▶ AIM OF THE TASK:
Isolate every line in the data with the string "before" and copy it.

▶ MATERIAL PROVIDED:

------------------------------

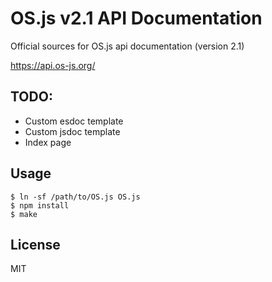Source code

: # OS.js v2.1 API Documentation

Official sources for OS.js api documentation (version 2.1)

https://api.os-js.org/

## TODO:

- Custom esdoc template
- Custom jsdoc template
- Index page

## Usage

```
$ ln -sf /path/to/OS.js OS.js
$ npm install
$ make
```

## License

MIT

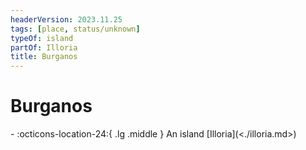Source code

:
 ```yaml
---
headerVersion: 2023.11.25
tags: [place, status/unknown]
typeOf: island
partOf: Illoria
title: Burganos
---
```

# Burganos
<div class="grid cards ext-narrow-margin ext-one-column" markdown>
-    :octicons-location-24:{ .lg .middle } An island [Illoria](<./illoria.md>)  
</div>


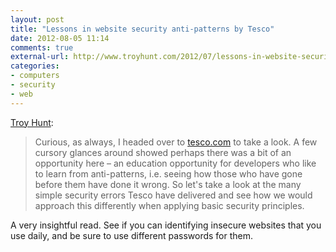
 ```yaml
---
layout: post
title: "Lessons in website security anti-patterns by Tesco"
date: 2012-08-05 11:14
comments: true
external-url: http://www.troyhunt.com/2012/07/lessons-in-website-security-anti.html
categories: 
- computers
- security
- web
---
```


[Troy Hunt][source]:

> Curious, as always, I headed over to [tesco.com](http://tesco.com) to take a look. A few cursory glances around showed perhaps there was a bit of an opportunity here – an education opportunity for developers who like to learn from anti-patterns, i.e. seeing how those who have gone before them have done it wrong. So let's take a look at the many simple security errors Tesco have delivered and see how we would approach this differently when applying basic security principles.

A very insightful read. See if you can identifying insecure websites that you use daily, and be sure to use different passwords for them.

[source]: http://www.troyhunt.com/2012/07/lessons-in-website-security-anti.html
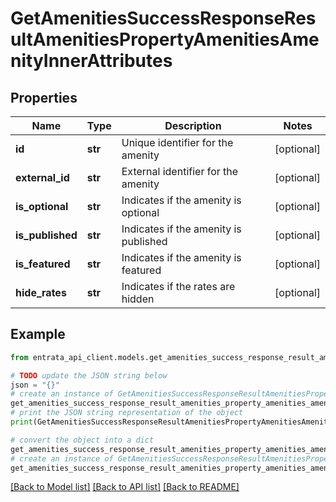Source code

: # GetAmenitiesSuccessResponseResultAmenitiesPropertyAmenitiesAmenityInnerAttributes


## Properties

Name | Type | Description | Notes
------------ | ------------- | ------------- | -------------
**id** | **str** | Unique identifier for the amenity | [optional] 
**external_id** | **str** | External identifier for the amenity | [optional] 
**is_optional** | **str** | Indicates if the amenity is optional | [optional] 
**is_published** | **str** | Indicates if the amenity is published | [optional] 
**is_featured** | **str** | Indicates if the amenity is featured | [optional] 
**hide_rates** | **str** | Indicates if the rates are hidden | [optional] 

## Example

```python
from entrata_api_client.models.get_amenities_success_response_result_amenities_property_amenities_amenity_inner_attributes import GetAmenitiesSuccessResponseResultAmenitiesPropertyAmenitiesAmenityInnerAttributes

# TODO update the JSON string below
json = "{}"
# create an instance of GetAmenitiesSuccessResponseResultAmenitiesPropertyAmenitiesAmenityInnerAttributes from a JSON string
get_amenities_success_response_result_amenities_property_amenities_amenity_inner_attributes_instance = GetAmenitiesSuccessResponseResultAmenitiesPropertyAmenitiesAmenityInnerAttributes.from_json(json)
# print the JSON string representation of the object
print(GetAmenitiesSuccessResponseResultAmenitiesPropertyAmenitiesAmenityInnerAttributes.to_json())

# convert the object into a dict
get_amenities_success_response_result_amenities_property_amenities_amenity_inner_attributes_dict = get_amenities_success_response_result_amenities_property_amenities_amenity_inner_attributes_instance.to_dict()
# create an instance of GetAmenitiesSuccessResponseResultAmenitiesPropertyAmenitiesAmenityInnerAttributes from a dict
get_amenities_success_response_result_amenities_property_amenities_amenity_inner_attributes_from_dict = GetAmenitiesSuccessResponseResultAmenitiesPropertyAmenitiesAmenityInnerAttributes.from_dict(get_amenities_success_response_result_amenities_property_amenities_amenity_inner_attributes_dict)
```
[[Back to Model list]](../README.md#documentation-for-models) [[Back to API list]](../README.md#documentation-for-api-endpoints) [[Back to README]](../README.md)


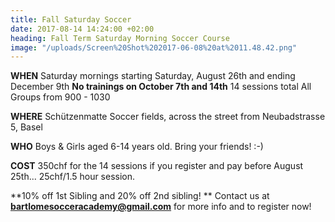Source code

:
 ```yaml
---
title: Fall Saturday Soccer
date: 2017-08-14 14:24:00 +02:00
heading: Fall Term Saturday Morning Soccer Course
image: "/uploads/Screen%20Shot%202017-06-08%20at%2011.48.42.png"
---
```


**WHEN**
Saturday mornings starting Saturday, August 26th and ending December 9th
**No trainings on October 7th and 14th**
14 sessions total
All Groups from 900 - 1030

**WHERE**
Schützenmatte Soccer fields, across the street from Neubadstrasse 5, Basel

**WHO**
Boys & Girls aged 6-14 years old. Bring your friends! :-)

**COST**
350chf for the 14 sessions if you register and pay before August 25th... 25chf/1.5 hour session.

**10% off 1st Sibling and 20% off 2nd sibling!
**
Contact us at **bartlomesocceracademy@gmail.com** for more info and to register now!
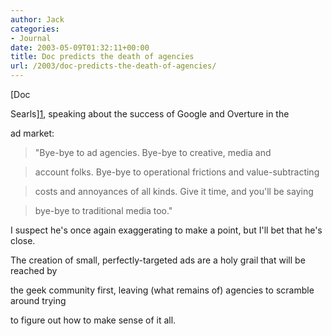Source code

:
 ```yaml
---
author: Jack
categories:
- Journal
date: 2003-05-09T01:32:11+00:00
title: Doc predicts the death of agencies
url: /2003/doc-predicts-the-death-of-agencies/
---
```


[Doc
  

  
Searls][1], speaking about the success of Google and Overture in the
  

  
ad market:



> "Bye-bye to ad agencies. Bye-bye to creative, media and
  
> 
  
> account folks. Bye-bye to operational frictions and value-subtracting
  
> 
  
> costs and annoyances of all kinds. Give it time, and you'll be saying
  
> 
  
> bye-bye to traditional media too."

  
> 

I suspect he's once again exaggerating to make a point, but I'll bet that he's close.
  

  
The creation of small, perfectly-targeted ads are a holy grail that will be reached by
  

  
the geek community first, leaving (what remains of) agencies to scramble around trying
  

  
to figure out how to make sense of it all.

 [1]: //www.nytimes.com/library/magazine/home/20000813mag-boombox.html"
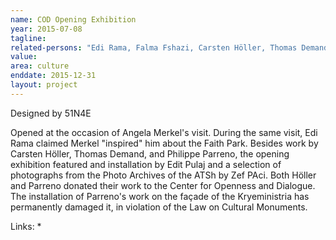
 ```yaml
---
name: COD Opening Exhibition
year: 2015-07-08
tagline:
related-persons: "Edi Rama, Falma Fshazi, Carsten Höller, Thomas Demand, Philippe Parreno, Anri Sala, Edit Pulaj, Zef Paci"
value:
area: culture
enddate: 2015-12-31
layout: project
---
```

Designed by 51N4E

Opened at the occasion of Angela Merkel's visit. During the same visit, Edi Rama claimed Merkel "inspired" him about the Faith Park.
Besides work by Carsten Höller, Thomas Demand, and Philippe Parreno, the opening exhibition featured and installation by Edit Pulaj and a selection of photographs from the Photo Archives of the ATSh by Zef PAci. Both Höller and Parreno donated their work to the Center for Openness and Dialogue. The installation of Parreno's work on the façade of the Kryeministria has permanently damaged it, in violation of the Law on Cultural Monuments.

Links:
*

------------------------------

▶ EXERCISE OUTPUT:
> Curious, as always, I headed over to [tesco.com](http://tesco.com) to take a look. A few cursory glances around showed perhaps there was a bit of an opportunity here – an education opportunity for developers who like to learn from anti-patterns, i.e. seeing how those who have gone before them have done it wrong. So let's take a look at the many simple security errors Tesco have delivered and see how we would approach this differently when applying basic security principles.
350chf for the 14 sessions if you register and pay before August 25th... 25chf/1.5 hour session.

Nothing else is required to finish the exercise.